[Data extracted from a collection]
>>>>>
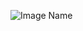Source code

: ![Image Name]("C:\Users\alfan\Downloads\abstract-technology-green-background\Screenshots\urlshorten.png")

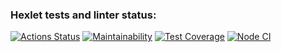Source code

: ### Hexlet tests and linter status:

[![Actions Status](https://github.com/supernukuomu/frontend-project-46/actions/workflows/hexlet-check.yml/badge.svg)](https://github.com/supernukuomu/frontend-project-46/actions)
[![Maintainability](https://api.codeclimate.com/v1/badges/687e9eda6665fb5cfe32/maintainability)](https://codeclimate.com/github/supernukuomu/frontend-project-46/maintainability)
[![Test Coverage](https://api.codeclimate.com/v1/badges/687e9eda6665fb5cfe32/test_coverage)](https://codeclimate.com/github/supernukuomu/frontend-project-46/test_coverage)
[![Node CI](https://github.com/supernukuomu/frontend-project-46/actions/workflows/hexlet-check/badge.svg)](https://github.com/supernukuomu/frontend-project-46/actions)
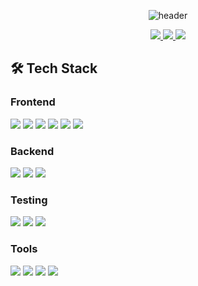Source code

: <div align="center">

![header](https://capsule-render.vercel.app/api?type=Speech&color=gradient&height=300&section=header&text=😎%20Welcome%20!&fontSize=90)

<a href='https://k1my3ch4ns.notion.site/1a8c98c1db058050acfdfab5d4bc6b9f' target="_blank">
   <img src='https://img.shields.io/badge/Resume-633DE5?style=for-the-badge&labelColor=4C566A'>
</a>
<a href='https://portfolio.k1my3ch4n.xyz/' target="_blank">
   <img src='https://img.shields.io/badge/Portfolio-skyblue?style=for-the-badge&labelColor=4C566A'>
</a>
<a href='https://blog.k1my3ch4n.xyz/' target="_blank">
   <img src='https://img.shields.io/badge/blog-green?style=for-the-badge&labelColor=4C566A'>
</a>

</div>

## 🛠 Tech Stack

### Frontend

<div>
  <img src="https://img.shields.io/badge/Typescript-3178C6?style=flat-square&logo=Typescript&logoColor=white"/> 
  <img src="https://img.shields.io/badge/React-61DAFB?style=flat-square&logo=react&logoColor=white"/>
  <img src="https://img.shields.io/badge/Vite-646CFF?style=flat-square&logo=vite&logoColor=white"/>
  <img src="https://img.shields.io/badge/Recoil-3578E5?style=flat-square&logo=Recoil&logoColor=white"/>
  <img src="https://img.shields.io/badge/HTML5-E34F26?style=flat-square&logo=html5&logoColor=white"/>
  <img src="https://img.shields.io/badge/CSS-663399?style=flat-square&logo=css&logoColor=white"/>
</div>

### Backend

<div>
  <img src="https://img.shields.io/badge/Apollo%20graphql-311C87?style=flat-square&logo=apollographql&logoColor=white"/>
  <img src="https://img.shields.io/badge/Graphql-E10098?style=flat-square&logo=Graphql&logoColor=white"/>
  <img src="https://img.shields.io/badge/Axios-5A29E4?style=flat-square&logo=axios&logoColor=white"/>
</div>

### Testing

<div>
  <img src="https://img.shields.io/badge/Jest-C21325?style=flat-square&logo=jest&logoColor=white"/>
  <img src="https://img.shields.io/badge/Vitest-6E9F18?style=flat-square&logo=vitest&logoColor=white"/>
  <img src="https://img.shields.io/badge/Testing%20library-E33332?style=flat-square&logo=testinglibrary&logoColor=white"/>
</div>

### Tools

<div>
  <img src="https://img.shields.io/badge/Github%20Actions-2088FF?style=flat-square&logo=githubactions&logoColor=white"/>
  <img src="https://img.shields.io/badge/Mock%20Service%20Worker-FF6A33?style=flat-square&logo=mockserviceworker&logoColor=white"/>
  <img src="https://img.shields.io/badge/Notion-000000?style=flat-square&logo=notion&logoColor=white"/>
  <img src="https://img.shields.io/badge/Figma-F24E1E?style=flat-square&logo=figma&logoColor=white"/>
</div>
<<<<<
WORK TO COMPLETE
Write out each line above containing "green".

RESULT
: ![Image Name]("C:\Users\alfan\Downloads\abstract-technology-green-background\Screenshots\urlshorten.png")
   <img src='https://img.shields.io/badge/blog-green?style=for-the-badge&labelColor=4C566A'>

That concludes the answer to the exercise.